▶ PROBLEM TO SOLVE
Only one stretch of the data below is wanted: the lines from the one with "#### Activer le logging" through the one with "que _Target prefix_.", repeated exactly.

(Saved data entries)
-----

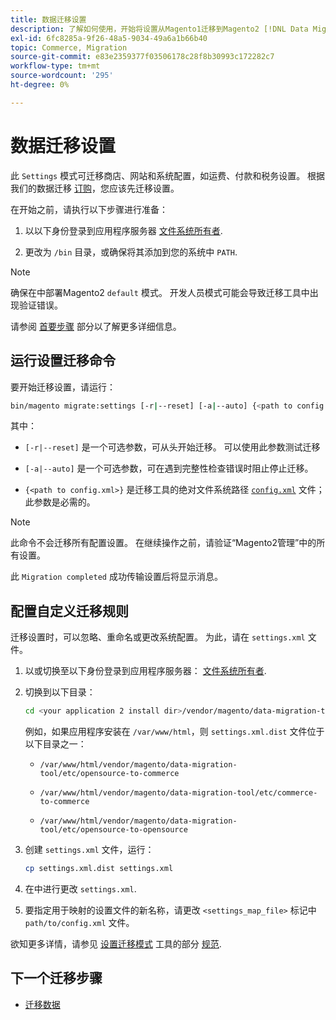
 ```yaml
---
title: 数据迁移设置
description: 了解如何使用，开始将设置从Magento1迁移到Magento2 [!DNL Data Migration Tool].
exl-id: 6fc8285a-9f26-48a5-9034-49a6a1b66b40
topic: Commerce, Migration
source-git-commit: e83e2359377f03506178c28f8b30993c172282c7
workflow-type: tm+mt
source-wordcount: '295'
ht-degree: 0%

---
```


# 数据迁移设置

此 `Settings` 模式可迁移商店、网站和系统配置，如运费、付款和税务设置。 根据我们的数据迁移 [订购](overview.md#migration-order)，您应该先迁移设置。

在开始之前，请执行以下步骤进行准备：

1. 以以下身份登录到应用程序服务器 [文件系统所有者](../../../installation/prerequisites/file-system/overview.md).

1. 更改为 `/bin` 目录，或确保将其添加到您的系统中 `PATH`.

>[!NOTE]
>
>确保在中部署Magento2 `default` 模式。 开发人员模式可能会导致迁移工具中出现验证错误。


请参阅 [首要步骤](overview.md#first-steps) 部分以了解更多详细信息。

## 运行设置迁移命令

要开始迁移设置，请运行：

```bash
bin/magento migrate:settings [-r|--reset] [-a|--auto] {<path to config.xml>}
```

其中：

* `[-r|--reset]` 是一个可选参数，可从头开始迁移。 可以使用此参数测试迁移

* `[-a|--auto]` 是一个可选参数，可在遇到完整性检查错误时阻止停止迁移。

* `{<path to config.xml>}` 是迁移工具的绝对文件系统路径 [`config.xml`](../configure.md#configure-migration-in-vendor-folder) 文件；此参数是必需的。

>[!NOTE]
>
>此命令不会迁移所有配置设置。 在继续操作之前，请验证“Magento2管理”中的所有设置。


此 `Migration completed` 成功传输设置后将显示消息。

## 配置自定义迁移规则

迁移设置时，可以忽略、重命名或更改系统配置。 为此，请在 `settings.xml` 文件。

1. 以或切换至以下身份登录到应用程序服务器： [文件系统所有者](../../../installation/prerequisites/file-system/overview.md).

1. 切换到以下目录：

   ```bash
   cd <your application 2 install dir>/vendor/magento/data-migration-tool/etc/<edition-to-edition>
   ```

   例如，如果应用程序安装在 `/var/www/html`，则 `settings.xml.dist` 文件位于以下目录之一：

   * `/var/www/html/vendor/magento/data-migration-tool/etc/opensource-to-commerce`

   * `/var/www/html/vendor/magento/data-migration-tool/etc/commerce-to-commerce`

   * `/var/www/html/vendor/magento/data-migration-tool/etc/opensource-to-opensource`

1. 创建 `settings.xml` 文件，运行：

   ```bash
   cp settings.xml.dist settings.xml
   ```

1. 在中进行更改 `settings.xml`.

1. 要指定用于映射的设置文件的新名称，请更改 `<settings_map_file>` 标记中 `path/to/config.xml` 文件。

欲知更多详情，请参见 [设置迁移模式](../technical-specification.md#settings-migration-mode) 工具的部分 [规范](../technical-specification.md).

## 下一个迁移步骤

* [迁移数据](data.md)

-----

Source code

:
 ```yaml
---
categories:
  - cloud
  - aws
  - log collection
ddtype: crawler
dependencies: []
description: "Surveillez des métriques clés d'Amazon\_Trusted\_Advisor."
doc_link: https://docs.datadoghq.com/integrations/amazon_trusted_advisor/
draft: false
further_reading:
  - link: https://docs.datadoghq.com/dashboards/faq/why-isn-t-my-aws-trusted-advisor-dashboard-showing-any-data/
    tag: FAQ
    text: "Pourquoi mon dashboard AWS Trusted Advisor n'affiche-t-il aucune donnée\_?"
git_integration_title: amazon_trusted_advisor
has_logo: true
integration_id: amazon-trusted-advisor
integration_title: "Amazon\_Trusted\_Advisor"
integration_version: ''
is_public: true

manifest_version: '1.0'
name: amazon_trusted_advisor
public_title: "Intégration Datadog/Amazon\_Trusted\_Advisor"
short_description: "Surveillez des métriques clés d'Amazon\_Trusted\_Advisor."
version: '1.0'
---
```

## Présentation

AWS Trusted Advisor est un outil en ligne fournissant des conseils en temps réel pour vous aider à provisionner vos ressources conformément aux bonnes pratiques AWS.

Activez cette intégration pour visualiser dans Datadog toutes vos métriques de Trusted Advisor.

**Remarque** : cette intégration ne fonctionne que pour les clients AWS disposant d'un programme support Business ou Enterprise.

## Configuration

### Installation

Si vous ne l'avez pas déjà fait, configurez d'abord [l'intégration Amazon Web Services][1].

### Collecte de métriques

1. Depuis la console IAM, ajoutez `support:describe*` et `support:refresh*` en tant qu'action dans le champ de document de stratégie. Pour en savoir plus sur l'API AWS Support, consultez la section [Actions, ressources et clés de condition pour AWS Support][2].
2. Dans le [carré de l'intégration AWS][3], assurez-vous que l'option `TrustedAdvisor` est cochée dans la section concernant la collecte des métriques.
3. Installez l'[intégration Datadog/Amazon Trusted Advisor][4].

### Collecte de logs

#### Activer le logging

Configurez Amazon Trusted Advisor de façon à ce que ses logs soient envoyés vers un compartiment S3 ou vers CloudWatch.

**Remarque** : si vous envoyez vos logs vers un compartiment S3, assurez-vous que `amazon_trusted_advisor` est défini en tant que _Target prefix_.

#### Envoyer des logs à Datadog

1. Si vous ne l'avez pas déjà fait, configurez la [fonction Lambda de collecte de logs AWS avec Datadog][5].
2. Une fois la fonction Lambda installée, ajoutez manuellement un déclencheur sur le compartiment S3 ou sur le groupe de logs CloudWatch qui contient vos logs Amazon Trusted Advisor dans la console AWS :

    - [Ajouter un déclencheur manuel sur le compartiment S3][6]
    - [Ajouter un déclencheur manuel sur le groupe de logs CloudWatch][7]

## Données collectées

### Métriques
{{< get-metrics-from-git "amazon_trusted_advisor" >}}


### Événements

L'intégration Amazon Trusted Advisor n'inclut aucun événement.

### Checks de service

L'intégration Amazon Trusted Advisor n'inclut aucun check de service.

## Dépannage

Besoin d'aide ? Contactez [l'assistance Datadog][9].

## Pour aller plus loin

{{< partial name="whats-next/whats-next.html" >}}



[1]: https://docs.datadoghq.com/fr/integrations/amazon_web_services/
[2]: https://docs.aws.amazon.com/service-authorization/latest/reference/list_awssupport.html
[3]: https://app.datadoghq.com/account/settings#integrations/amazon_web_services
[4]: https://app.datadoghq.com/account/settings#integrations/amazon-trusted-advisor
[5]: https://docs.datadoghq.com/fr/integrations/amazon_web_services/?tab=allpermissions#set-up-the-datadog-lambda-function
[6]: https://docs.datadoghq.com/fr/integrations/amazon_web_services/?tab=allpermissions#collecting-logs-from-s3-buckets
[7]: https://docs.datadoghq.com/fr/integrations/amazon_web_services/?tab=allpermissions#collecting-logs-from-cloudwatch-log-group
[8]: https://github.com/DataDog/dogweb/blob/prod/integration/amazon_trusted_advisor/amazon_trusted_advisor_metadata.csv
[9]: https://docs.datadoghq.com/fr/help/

-----

▶ WORKED SOLUTION
#### Activer le logging

Configurez Amazon Trusted Advisor de façon à ce que ses logs soient envoyés vers un compartiment S3 ou vers CloudWatch.

**Remarque** : si vous envoyez vos logs vers un compartiment S3, assurez-vous que `amazon_trusted_advisor` est défini en tant que _Target prefix_.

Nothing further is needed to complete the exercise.